In this ongoing C programming tutorial series, we have already touched upon the concept of character arrays. Closely related to character arrays is the concept of strings, which we'll be discussing here.

A string differs from a character array in one major area - it is terminated by a Null character '\0'. There is no such terminating character in a charcter array. The following piece of code shows some ways in which a string can be defined:

#include <stdio.h>

int main()
{
char str[] = "string";
char str1[] = {'s','t','r','i','n','g','\0'};
char str2[10] = "string";
char str3[10] = {'s','t','r','i','n','g','\0'};
char *str4 = "string";

printf("\n str=%s, str1=%s, str2=%s, str3=%s, and str4=%s", str, str1, str2, str3, str4);

return 0;
}

So, a bunch of characters in double quotes is a string (terminating Null character is implicit there), and a series of characters explicitly ending with a \0 character is also a string.

The output of this program is:

 str=string, str1=string, str2=string, str3=string, and str4=string

Keep in mind you can't print non-string character arrays this way, as there is no terminating Null charcter there to signify end of the array. Here's a piece of code that tries to do this:

#include <stdio.h>

int main()
{
char str[] = {'e','n','d'};
char c ='t';

printf("\n str=%s", str);

return 0;
}

But ends up printing garbage values at the end instead:

str=end??

Moving on, just like the %s format specifier in 'Printf' tells compiler to treat input variables as strings, you can also use %s in 'scanf' function to accept strings as input from user. Here's an example:

#include <stdio.h>

int main()
{
char str[30];

printf("\n Enter a string with length less than 30 characters: ");
scanf("%s",str);

printf("\n str=%s", str);

return 0;
}

It's worth mentioning that a sequence of zero or more character surrounded by double quotes is called a string constant, or string literal. This means both "howtoforge" and "" are string constants or string literals.

You can find length of a string using the standard strlen() function. Here's an example:

#include <stdio.h>

int main()
{
char str[] = "howtoforge";

printf("\n Length of string 'howtoforge' is: %d", strlen(str));

return 0;
}

The output produced by this program is 10, which is exactly the number of characters in 'howtoforge', and hence its length.

Moving on, it's worth keeping in mind that a character in single quotes (like 'd') and a character in double quotes (like "d") are different from each other.  While the first one is a character constant (which can be used to produce numeric value of the character in the machine's character set), the second one is a string (meaning there's a terminating \0 character in it). 
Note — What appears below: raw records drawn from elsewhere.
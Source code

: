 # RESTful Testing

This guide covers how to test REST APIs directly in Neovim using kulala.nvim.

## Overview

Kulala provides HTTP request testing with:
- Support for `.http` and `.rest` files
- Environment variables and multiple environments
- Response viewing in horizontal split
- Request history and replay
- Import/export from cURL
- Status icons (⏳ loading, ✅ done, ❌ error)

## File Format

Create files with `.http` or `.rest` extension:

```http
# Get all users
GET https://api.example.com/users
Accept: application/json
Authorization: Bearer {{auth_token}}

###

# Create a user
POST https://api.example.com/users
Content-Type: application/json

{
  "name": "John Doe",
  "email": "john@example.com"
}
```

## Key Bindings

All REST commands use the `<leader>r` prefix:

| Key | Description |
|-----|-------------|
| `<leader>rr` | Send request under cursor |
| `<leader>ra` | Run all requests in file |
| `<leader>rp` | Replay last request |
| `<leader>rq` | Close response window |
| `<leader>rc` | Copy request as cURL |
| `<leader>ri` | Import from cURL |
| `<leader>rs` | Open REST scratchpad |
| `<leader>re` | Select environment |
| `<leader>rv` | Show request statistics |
Finally, let's quickly take a look at how strings can be passed as arguments to functions. 

#include <stdio.h>

void change_value(char s[])
{
s[0] = 'H';
s[5] = 'F';

printf("%s", s);

}

int main()
{
char str[] = "howtoforge";

change_value(str);

return 0;
}

So in the program above, it's the name of the array 'str' that's passed as argument because it refers to the base address of the array. The declaration for function 'change_value' is such that it expects an array as input. Here's the output of this program:

HowtoForge                                                                                                        

Conclusion

So in this tutorial, we discussed the basics of strings, including how they are defined and how they can be used. We'll learn more about strings in tutorials to come but this article should be enough to get you started. Let us know in comments below if you have any query or doubt related to strings.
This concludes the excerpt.